Information supplied:

---------------

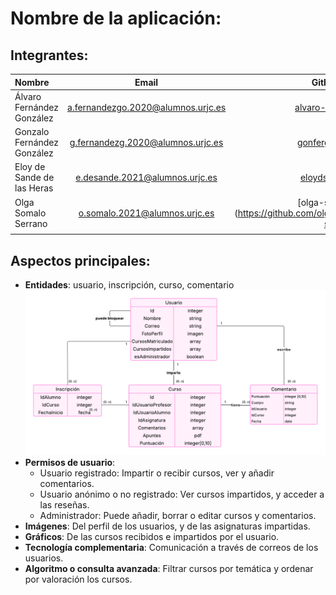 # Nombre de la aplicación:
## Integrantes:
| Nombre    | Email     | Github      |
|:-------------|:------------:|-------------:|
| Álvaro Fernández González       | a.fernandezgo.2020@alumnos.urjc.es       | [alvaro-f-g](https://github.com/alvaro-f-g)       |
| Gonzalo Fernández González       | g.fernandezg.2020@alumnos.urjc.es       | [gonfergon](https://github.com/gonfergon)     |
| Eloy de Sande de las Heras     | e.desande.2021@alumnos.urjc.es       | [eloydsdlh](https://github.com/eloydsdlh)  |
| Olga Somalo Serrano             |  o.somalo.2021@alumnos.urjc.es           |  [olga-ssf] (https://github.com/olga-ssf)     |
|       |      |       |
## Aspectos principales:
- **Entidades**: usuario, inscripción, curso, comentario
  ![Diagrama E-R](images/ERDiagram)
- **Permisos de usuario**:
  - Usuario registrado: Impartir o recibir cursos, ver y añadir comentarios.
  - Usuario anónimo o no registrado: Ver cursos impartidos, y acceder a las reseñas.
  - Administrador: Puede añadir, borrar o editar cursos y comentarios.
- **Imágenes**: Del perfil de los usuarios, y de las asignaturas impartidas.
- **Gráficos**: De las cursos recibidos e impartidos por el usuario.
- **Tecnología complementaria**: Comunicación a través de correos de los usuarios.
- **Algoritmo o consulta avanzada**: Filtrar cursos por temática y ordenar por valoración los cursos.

---------------

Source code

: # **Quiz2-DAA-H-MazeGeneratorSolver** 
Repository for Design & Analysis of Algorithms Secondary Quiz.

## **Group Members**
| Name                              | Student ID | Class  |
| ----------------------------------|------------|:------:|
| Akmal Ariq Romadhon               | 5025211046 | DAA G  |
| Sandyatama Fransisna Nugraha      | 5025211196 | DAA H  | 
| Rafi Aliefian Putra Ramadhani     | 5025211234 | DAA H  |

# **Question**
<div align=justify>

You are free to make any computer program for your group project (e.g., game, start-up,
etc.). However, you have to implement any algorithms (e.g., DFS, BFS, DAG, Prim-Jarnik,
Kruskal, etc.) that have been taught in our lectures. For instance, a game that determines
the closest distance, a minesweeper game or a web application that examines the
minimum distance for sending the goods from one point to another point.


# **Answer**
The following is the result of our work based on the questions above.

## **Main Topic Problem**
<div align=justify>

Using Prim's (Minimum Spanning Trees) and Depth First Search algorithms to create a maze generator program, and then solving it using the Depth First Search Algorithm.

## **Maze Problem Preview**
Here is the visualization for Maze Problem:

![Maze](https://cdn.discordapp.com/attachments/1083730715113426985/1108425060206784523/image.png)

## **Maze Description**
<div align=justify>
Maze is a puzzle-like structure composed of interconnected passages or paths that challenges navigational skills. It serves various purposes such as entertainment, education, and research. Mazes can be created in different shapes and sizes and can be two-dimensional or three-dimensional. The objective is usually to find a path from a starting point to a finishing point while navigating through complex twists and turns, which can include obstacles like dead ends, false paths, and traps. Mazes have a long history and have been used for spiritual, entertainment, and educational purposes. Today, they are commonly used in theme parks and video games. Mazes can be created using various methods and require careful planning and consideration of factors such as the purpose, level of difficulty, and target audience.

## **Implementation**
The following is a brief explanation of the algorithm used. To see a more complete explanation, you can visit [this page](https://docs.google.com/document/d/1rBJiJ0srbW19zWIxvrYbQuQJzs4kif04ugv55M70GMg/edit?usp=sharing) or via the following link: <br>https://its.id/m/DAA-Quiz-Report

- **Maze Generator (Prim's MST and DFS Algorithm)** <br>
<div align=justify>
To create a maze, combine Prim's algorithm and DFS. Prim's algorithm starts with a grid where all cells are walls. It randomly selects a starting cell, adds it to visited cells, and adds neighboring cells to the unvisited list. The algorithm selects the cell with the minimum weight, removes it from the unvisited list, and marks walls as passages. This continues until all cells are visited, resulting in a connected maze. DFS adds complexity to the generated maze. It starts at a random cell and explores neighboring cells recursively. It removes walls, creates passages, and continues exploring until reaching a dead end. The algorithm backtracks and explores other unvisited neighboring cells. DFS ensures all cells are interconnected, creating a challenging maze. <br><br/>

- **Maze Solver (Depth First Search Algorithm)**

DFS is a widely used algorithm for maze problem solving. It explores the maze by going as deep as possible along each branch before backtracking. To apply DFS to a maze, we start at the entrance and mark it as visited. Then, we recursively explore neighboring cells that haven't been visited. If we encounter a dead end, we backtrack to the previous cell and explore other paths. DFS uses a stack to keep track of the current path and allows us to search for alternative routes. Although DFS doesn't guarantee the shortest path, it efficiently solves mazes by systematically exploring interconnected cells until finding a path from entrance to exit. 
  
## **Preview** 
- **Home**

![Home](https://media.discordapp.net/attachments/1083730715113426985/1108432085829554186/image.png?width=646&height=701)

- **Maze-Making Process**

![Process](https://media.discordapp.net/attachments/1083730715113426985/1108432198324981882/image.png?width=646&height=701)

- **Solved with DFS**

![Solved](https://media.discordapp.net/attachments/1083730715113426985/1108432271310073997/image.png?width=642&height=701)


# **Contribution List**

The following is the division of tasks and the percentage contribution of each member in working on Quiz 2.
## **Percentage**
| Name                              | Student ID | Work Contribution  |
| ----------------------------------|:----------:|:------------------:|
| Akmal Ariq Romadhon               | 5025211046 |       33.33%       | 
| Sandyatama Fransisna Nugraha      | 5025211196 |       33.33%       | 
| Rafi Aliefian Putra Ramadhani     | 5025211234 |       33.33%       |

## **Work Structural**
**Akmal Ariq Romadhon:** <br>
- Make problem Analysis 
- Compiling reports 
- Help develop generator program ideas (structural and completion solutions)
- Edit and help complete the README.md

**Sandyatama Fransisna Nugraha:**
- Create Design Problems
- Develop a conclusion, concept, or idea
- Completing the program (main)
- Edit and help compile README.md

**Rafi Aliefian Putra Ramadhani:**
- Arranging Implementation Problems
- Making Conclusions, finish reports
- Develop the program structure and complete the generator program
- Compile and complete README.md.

---------------

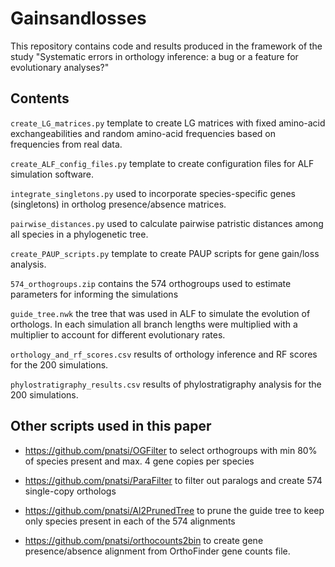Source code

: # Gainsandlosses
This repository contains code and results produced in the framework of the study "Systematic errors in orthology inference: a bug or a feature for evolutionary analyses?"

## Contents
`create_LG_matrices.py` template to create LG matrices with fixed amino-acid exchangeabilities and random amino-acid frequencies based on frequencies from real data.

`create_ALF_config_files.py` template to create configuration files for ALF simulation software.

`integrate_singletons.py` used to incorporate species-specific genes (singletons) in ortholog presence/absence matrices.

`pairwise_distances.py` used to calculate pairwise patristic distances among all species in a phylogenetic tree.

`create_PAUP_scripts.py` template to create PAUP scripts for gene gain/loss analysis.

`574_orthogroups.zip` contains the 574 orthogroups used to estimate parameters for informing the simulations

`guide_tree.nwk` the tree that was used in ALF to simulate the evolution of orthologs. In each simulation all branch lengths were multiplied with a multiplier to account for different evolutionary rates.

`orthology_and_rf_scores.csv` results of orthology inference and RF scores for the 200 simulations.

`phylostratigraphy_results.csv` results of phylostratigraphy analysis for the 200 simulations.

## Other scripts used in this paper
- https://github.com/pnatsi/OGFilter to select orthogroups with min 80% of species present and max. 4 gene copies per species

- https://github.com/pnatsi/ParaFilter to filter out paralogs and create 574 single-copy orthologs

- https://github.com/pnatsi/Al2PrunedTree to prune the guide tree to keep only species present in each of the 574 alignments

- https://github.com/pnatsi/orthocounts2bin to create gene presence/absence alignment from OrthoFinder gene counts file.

---------------

Work instruction: Restate word for word the entries above from the line with "- Create Design Problems" through the line with "- Compile and complete README.md.", inclusive, leaving out everything else.

Reply:
- Create Design Problems
- Develop a conclusion, concept, or idea
- Completing the program (main)
- Edit and help compile README.md

**Rafi Aliefian Putra Ramadhani:**
- Arranging Implementation Problems
- Making Conclusions, finish reports
- Develop the program structure and complete the generator program
- Compile and complete README.md.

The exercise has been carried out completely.